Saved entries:

========

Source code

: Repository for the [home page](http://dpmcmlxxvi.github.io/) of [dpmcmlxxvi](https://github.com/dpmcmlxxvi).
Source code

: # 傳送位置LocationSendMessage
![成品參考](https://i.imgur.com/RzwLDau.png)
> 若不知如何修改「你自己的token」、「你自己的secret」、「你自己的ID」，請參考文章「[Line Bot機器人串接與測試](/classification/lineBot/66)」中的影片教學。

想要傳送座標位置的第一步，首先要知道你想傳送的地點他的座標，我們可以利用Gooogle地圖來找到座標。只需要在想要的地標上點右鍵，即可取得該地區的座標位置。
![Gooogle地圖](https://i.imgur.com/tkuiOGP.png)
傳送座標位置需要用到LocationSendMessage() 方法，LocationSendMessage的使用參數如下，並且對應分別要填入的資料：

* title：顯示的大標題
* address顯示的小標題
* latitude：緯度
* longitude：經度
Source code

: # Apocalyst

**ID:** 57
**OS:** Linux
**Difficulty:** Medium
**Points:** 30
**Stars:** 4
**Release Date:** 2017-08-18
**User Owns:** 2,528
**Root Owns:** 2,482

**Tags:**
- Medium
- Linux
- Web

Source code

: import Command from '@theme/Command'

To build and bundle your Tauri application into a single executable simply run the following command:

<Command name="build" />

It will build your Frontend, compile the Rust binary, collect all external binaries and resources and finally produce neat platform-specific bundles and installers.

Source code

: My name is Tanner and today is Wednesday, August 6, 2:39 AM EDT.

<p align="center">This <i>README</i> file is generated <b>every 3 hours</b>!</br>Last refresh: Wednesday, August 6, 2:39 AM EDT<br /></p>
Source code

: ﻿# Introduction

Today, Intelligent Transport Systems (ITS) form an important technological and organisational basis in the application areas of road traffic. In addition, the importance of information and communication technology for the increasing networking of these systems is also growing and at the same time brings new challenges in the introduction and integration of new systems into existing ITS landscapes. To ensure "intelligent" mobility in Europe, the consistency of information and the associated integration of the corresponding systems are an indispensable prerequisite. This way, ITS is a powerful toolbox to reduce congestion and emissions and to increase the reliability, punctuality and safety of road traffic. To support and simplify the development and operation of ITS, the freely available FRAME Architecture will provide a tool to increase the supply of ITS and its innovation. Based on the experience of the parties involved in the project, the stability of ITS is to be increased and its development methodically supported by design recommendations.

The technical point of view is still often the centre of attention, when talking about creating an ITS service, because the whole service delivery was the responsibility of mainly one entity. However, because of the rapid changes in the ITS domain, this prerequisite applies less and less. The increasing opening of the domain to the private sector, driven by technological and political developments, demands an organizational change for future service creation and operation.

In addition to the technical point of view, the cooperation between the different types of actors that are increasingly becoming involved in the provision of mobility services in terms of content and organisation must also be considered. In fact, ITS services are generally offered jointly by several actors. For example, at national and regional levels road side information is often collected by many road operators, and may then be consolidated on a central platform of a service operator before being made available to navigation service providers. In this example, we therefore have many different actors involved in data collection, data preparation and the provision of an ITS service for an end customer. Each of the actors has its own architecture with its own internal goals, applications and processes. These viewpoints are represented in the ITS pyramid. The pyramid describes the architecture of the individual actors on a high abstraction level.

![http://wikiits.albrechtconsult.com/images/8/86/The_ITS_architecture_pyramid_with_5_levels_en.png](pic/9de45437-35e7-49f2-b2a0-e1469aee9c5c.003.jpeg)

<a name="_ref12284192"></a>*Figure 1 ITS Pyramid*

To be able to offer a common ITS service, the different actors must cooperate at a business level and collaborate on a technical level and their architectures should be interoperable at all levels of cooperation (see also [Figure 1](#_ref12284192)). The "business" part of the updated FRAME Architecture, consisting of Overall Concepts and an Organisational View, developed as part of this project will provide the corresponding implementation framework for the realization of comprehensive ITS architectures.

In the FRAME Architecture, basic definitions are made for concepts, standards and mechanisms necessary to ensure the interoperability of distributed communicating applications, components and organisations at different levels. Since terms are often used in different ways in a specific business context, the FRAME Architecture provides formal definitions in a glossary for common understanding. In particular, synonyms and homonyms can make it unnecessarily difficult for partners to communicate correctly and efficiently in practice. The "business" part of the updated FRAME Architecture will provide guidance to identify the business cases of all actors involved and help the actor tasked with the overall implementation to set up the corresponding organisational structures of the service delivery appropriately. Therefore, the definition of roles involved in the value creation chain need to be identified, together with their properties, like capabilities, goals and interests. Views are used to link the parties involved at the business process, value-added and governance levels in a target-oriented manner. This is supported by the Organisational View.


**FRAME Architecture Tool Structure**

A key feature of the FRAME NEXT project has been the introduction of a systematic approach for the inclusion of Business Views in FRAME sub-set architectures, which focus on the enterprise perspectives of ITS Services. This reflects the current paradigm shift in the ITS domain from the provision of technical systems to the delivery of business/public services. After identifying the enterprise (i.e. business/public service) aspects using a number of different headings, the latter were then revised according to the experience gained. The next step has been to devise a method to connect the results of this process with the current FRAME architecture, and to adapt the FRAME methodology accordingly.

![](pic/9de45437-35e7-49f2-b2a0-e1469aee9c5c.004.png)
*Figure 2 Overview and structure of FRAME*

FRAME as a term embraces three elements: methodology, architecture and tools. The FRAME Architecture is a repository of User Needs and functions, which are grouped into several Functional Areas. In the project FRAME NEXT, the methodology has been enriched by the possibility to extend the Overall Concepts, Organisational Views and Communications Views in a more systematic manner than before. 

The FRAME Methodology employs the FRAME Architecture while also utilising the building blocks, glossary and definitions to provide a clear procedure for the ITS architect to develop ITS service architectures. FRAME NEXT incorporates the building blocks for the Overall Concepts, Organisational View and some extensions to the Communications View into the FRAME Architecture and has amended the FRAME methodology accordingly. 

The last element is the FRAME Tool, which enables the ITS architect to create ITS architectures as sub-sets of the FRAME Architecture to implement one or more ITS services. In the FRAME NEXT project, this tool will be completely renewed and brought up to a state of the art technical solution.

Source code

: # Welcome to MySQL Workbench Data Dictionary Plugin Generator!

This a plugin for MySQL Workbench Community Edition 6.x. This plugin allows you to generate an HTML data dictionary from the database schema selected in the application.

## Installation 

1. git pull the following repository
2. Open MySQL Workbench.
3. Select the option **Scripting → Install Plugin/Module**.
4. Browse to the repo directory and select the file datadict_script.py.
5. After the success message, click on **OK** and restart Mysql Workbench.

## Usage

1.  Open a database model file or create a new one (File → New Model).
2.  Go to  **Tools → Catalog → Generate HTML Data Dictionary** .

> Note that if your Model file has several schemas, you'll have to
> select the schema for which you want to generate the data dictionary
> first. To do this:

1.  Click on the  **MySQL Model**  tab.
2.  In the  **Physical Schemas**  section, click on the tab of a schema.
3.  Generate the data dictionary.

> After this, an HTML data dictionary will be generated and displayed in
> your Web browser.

========

**What you need to do**
Could the data above be returned exactly as it stands?

**Result for this task**
Source code

: Repository for the [home page](http://dpmcmlxxvi.github.io/) of [dpmcmlxxvi](https://github.com/dpmcmlxxvi).
Source code

: # 傳送位置LocationSendMessage
![成品參考](https://i.imgur.com/RzwLDau.png)
> 若不知如何修改「你自己的token」、「你自己的secret」、「你自己的ID」，請參考文章「[Line Bot機器人串接與測試](/classification/lineBot/66)」中的影片教學。

想要傳送座標位置的第一步，首先要知道你想傳送的地點他的座標，我們可以利用Gooogle地圖來找到座標。只需要在想要的地標上點右鍵，即可取得該地區的座標位置。
![Gooogle地圖](https://i.imgur.com/tkuiOGP.png)
傳送座標位置需要用到LocationSendMessage() 方法，LocationSendMessage的使用參數如下，並且對應分別要填入的資料：

* title：顯示的大標題
* address顯示的小標題
* latitude：緯度
* longitude：經度
Source code

: # Apocalyst

**ID:** 57
**OS:** Linux
**Difficulty:** Medium
**Points:** 30
**Stars:** 4
**Release Date:** 2017-08-18
**User Owns:** 2,528
**Root Owns:** 2,482

**Tags:**
- Medium
- Linux
- Web

Source code

: import Command from '@theme/Command'

To build and bundle your Tauri application into a single executable simply run the following command:

<Command name="build" />

It will build your Frontend, compile the Rust binary, collect all external binaries and resources and finally produce neat platform-specific bundles and installers.

Source code

: My name is Tanner and today is Wednesday, August 6, 2:39 AM EDT.

<p align="center">This <i>README</i> file is generated <b>every 3 hours</b>!</br>Last refresh: Wednesday, August 6, 2:39 AM EDT<br /></p>
Source code

: ﻿# Introduction

Today, Intelligent Transport Systems (ITS) form an important technological and organisational basis in the application areas of road traffic. In addition, the importance of information and communication technology for the increasing networking of these systems is also growing and at the same time brings new challenges in the introduction and integration of new systems into existing ITS landscapes. To ensure "intelligent" mobility in Europe, the consistency of information and the associated integration of the corresponding systems are an indispensable prerequisite. This way, ITS is a powerful toolbox to reduce congestion and emissions and to increase the reliability, punctuality and safety of road traffic. To support and simplify the development and operation of ITS, the freely available FRAME Architecture will provide a tool to increase the supply of ITS and its innovation. Based on the experience of the parties involved in the project, the stability of ITS is to be increased and its development methodically supported by design recommendations.

The technical point of view is still often the centre of attention, when talking about creating an ITS service, because the whole service delivery was the responsibility of mainly one entity. However, because of the rapid changes in the ITS domain, this prerequisite applies less and less. The increasing opening of the domain to the private sector, driven by technological and political developments, demands an organizational change for future service creation and operation.

In addition to the technical point of view, the cooperation between the different types of actors that are increasingly becoming involved in the provision of mobility services in terms of content and organisation must also be considered. In fact, ITS services are generally offered jointly by several actors. For example, at national and regional levels road side information is often collected by many road operators, and may then be consolidated on a central platform of a service operator before being made available to navigation service providers. In this example, we therefore have many different actors involved in data collection, data preparation and the provision of an ITS service for an end customer. Each of the actors has its own architecture with its own internal goals, applications and processes. These viewpoints are represented in the ITS pyramid. The pyramid describes the architecture of the individual actors on a high abstraction level.

![http://wikiits.albrechtconsult.com/images/8/86/The_ITS_architecture_pyramid_with_5_levels_en.png](pic/9de45437-35e7-49f2-b2a0-e1469aee9c5c.003.jpeg)

<a name="_ref12284192"></a>*Figure 1 ITS Pyramid*

To be able to offer a common ITS service, the different actors must cooperate at a business level and collaborate on a technical level and their architectures should be interoperable at all levels of cooperation (see also [Figure 1](#_ref12284192)). The "business" part of the updated FRAME Architecture, consisting of Overall Concepts and an Organisational View, developed as part of this project will provide the corresponding implementation framework for the realization of comprehensive ITS architectures.

In the FRAME Architecture, basic definitions are made for concepts, standards and mechanisms necessary to ensure the interoperability of distributed communicating applications, components and organisations at different levels. Since terms are often used in different ways in a specific business context, the FRAME Architecture provides formal definitions in a glossary for common understanding. In particular, synonyms and homonyms can make it unnecessarily difficult for partners to communicate correctly and efficiently in practice. The "business" part of the updated FRAME Architecture will provide guidance to identify the business cases of all actors involved and help the actor tasked with the overall implementation to set up the corresponding organisational structures of the service delivery appropriately. Therefore, the definition of roles involved in the value creation chain need to be identified, together with their properties, like capabilities, goals and interests. Views are used to link the parties involved at the business process, value-added and governance levels in a target-oriented manner. This is supported by the Organisational View.


**FRAME Architecture Tool Structure**

A key feature of the FRAME NEXT project has been the introduction of a systematic approach for the inclusion of Business Views in FRAME sub-set architectures, which focus on the enterprise perspectives of ITS Services. This reflects the current paradigm shift in the ITS domain from the provision of technical systems to the delivery of business/public services. After identifying the enterprise (i.e. business/public service) aspects using a number of different headings, the latter were then revised according to the experience gained. The next step has been to devise a method to connect the results of this process with the current FRAME architecture, and to adapt the FRAME methodology accordingly.

![](pic/9de45437-35e7-49f2-b2a0-e1469aee9c5c.004.png)
*Figure 2 Overview and structure of FRAME*

FRAME as a term embraces three elements: methodology, architecture and tools. The FRAME Architecture is a repository of User Needs and functions, which are grouped into several Functional Areas. In the project FRAME NEXT, the methodology has been enriched by the possibility to extend the Overall Concepts, Organisational Views and Communications Views in a more systematic manner than before. 

The FRAME Methodology employs the FRAME Architecture while also utilising the building blocks, glossary and definitions to provide a clear procedure for the ITS architect to develop ITS service architectures. FRAME NEXT incorporates the building blocks for the Overall Concepts, Organisational View and some extensions to the Communications View into the FRAME Architecture and has amended the FRAME methodology accordingly. 

The last element is the FRAME Tool, which enables the ITS architect to create ITS architectures as sub-sets of the FRAME Architecture to implement one or more ITS services. In the FRAME NEXT project, this tool will be completely renewed and brought up to a state of the art technical solution.

Source code

: # Welcome to MySQL Workbench Data Dictionary Plugin Generator!

This a plugin for MySQL Workbench Community Edition 6.x. This plugin allows you to generate an HTML data dictionary from the database schema selected in the application.

## Installation 

1. git pull the following repository
2. Open MySQL Workbench.
3. Select the option **Scripting → Install Plugin/Module**.
4. Browse to the repo directory and select the file datadict_script.py.
5. After the success message, click on **OK** and restart Mysql Workbench.

## Usage

1.  Open a database model file or create a new one (File → New Model).
2.  Go to  **Tools → Catalog → Generate HTML Data Dictionary** .

> Note that if your Model file has several schemas, you'll have to
> select the schema for which you want to generate the data dictionary
> first. To do this:

1.  Click on the  **MySQL Model**  tab.
2.  In the  **Physical Schemas**  section, click on the tab of a schema.
3.  Generate the data dictionary.

> After this, an HTML data dictionary will be generated and displayed in
> your Web browser.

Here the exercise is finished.